═════ RECORDS SHOWN

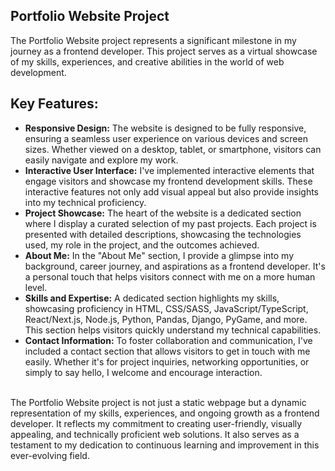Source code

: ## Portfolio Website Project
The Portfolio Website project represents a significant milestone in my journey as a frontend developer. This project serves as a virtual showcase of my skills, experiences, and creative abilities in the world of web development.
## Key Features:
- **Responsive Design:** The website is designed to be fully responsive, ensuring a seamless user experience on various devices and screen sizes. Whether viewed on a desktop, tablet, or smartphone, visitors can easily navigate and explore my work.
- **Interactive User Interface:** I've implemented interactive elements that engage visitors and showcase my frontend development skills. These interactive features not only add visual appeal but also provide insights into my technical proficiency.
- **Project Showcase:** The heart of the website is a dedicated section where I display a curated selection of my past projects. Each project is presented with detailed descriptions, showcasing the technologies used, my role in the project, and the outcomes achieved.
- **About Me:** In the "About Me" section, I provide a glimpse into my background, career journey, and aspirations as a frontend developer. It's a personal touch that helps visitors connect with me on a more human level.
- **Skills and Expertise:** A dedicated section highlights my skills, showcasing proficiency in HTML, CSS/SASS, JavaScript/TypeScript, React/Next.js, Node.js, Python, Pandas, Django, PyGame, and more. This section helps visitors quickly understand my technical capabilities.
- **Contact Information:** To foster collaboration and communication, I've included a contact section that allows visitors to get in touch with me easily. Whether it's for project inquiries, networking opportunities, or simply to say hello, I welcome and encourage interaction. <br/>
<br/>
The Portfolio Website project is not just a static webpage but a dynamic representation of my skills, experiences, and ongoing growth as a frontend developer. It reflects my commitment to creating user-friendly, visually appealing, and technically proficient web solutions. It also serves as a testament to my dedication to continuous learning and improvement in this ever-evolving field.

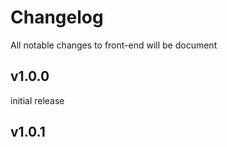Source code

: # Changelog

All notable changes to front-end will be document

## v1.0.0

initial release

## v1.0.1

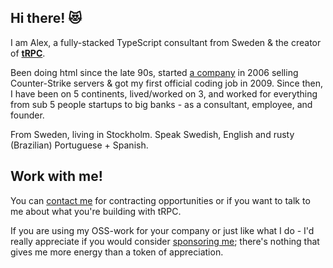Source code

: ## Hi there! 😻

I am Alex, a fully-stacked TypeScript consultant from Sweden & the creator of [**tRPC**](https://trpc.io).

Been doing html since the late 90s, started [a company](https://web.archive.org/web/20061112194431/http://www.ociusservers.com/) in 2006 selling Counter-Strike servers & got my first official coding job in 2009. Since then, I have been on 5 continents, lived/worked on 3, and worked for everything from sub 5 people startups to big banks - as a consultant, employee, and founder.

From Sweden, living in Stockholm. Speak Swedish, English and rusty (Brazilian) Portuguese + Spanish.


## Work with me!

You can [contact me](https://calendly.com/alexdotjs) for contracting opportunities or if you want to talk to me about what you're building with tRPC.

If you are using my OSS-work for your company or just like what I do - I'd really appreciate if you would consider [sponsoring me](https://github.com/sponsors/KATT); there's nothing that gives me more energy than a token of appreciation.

══════════

### TASK
In the entries above, identify every line with the string "fully".

### THE COMPLETED TASK
- **Responsive Design:** The website is designed to be fully responsive, ensuring a seamless user experience on various devices and screen sizes. Whether viewed on a desktop, tablet, or smartphone, visitors can easily navigate and explore my work.
I am Alex, a fully-stacked TypeScript consultant from Sweden & the creator of [**tRPC**](https://trpc.io).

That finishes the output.